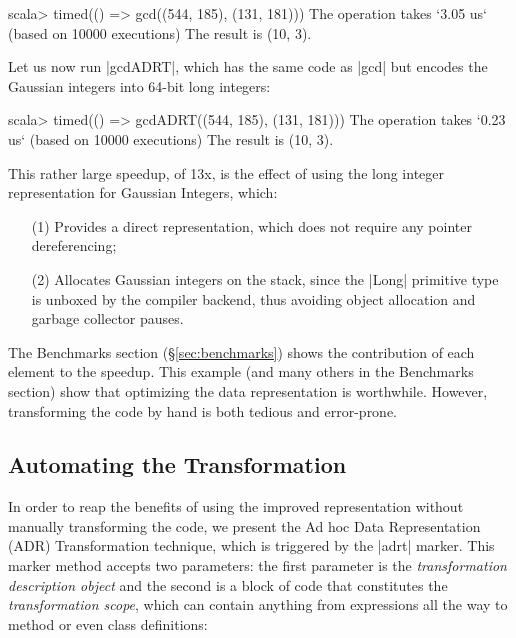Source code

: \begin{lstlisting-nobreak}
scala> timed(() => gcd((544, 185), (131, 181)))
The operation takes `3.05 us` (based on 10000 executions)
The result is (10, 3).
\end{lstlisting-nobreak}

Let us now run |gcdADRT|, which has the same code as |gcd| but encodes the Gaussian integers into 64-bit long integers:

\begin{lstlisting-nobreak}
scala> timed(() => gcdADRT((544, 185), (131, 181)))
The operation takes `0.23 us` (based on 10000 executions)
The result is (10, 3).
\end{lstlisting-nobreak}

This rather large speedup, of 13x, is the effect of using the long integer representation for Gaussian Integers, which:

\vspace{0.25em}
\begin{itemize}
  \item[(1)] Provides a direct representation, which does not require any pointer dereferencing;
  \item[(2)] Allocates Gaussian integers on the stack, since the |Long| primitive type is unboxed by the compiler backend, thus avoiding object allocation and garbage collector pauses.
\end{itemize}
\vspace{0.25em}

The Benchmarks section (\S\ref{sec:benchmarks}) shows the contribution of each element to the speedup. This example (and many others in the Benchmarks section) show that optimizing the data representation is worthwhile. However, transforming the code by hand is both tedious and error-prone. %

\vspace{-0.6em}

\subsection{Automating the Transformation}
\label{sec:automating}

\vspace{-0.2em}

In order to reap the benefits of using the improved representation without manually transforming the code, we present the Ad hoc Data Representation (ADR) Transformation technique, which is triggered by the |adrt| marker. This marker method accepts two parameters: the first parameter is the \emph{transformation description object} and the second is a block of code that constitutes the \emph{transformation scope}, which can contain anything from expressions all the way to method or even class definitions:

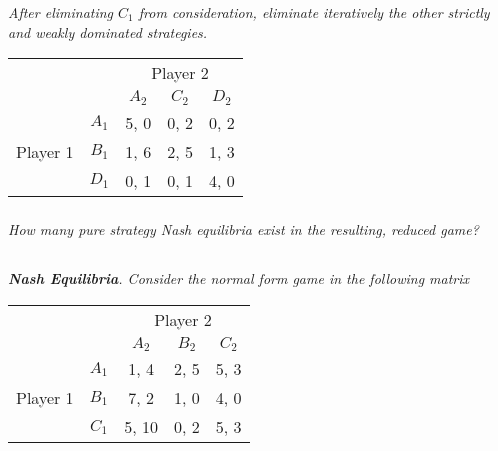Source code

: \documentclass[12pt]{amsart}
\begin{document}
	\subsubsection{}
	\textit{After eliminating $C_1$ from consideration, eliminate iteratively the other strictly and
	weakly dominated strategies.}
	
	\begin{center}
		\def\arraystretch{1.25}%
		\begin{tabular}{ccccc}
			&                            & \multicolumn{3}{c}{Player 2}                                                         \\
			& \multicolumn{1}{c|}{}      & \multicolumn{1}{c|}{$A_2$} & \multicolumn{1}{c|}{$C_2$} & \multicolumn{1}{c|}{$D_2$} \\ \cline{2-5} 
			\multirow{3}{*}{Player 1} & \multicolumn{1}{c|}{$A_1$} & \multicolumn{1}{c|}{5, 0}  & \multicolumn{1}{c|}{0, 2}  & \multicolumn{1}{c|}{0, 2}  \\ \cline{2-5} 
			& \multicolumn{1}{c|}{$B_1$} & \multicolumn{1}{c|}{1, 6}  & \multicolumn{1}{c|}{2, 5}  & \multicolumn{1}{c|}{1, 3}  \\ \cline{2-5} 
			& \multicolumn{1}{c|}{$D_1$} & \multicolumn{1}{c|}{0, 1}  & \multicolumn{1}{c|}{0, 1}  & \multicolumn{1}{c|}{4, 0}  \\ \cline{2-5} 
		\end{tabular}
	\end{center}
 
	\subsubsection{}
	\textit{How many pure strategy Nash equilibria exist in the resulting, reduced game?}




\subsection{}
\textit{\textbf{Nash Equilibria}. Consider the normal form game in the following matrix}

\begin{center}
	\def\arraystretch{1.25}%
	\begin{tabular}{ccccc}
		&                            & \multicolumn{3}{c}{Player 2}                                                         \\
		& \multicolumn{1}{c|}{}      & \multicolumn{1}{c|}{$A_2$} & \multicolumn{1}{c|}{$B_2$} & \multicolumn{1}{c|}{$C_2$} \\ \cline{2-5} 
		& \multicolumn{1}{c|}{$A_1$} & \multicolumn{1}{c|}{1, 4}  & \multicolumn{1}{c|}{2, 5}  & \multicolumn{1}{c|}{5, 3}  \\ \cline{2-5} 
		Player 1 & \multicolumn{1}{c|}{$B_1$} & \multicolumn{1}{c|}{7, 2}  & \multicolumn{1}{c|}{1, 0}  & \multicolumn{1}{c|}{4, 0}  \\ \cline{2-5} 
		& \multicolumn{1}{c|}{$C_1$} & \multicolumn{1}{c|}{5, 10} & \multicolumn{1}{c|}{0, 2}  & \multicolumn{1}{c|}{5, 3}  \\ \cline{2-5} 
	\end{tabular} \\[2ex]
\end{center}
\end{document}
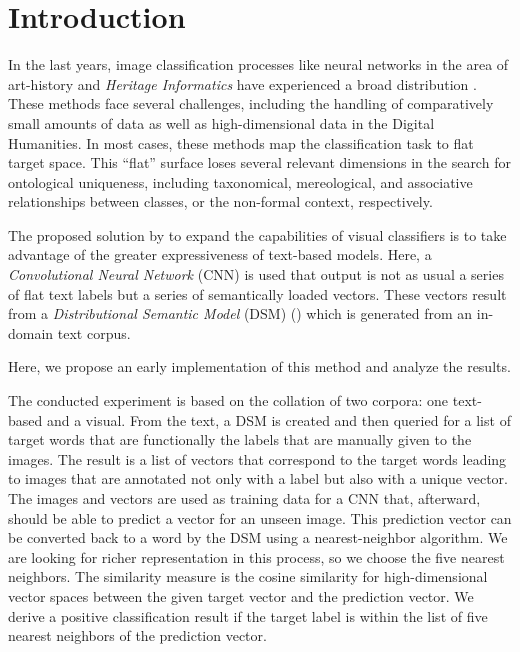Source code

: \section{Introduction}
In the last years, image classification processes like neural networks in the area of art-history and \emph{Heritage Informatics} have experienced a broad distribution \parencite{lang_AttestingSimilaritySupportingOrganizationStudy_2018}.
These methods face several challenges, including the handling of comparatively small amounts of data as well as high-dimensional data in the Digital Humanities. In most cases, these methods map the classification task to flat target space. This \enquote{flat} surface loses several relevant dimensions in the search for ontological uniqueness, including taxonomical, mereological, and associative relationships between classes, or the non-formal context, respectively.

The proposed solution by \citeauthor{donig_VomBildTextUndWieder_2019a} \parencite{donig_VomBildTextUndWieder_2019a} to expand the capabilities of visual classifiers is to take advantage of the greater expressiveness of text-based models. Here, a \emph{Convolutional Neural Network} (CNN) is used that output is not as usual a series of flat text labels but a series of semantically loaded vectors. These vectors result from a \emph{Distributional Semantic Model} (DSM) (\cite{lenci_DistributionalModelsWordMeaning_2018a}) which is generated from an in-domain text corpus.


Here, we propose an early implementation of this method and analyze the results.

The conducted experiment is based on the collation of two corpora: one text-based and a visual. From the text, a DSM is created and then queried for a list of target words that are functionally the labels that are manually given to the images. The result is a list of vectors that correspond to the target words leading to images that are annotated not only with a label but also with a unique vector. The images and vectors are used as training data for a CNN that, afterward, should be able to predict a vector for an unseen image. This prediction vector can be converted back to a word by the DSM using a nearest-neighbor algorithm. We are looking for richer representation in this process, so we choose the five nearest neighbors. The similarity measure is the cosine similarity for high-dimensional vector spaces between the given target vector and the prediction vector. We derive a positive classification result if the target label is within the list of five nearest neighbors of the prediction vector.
※
> [PROBLEM REQUIREMENTS]
When a line in the records holds the string "tabular", copy that line.

> [WRITTEN RESPONSE]
		\begin{tabular}{ccccc}
		\end{tabular}
	\begin{tabular}{ccccc}
	\end{tabular} \\[2ex]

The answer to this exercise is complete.